__YOUR TASK__. Using the entries below, show all lines with the string "were".

__INPUT__.
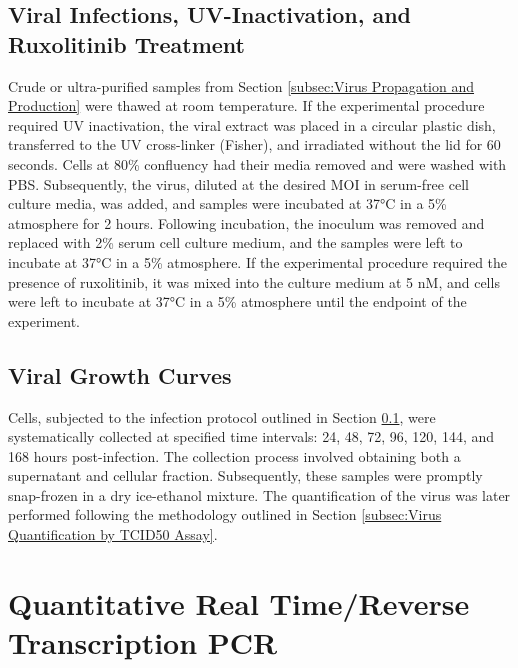 \subsection{Viral Infections, UV-Inactivation, and Ruxolitinib Treatment} \label{subsec:Viral Infections, UV-Inactivation and Ruxolitinib Treatment}
Crude or ultra-purified samples from Section \ref{subsec:Virus Propagation and Production} were thawed at room temperature. If the experimental procedure required UV inactivation, the viral extract was placed in a circular plastic dish, transferred to the UV cross-linker (Fisher), and irradiated without the lid for 60 seconds. Cells at 80\% confluency had their media removed and were washed with PBS. Subsequently, the virus, diluted at the desired MOI in serum-free cell culture media, was added, and samples were incubated at 37°C in a 5\%  atmosphere for 2 hours. Following incubation, the inoculum was removed and replaced with 2\% serum cell culture medium, and the samples were left to incubate at 37°C in a 5\%  atmosphere. If the experimental procedure required the presence of ruxolitinib, it was mixed into the culture medium at 5 nM, and cells were left to incubate at 37°C in a 5\%  atmosphere until the endpoint of the experiment.

\subsection{Viral Growth Curves} \label{subsec:Viral Growth Curves}
Cells, subjected to the infection protocol outlined in Section \ref{subsec:Viral Infections, UV-Inactivation and Ruxolitinib Treatment}, were systematically collected at specified time intervals: 24, 48, 72, 96, 120, 144, and 168 hours post-infection. The collection process involved obtaining both a supernatant and cellular fraction. Subsequently, these samples were promptly snap-frozen in a dry ice-ethanol mixture. The quantification of the virus was later performed following the methodology outlined in Section \ref{subsec:Virus Quantification by TCID50 Assay}.


\section{Quantitative Real Time/Reverse Transcription PCR} \label{sec:Quantitative Real Time/Reverse Transcription PCR}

__EXERCISE OUTPUT__.
Crude or ultra-purified samples from Section \ref{subsec:Virus Propagation and Production} were thawed at room temperature. If the experimental procedure required UV inactivation, the viral extract was placed in a circular plastic dish, transferred to the UV cross-linker (Fisher), and irradiated without the lid for 60 seconds. Cells at 80\% confluency had their media removed and were washed with PBS. Subsequently, the virus, diluted at the desired MOI in serum-free cell culture media, was added, and samples were incubated at 37°C in a 5\%  atmosphere for 2 hours. Following incubation, the inoculum was removed and replaced with 2\% serum cell culture medium, and the samples were left to incubate at 37°C in a 5\%  atmosphere. If the experimental procedure required the presence of ruxolitinib, it was mixed into the culture medium at 5 nM, and cells were left to incubate at 37°C in a 5\%  atmosphere until the endpoint of the experiment.
Cells, subjected to the infection protocol outlined in Section \ref{subsec:Viral Infections, UV-Inactivation and Ruxolitinib Treatment}, were systematically collected at specified time intervals: 24, 48, 72, 96, 120, 144, and 168 hours post-infection. The collection process involved obtaining both a supernatant and cellular fraction. Subsequently, these samples were promptly snap-frozen in a dry ice-ethanol mixture. The quantification of the virus was later performed following the methodology outlined in Section \ref{subsec:Virus Quantification by TCID50 Assay}.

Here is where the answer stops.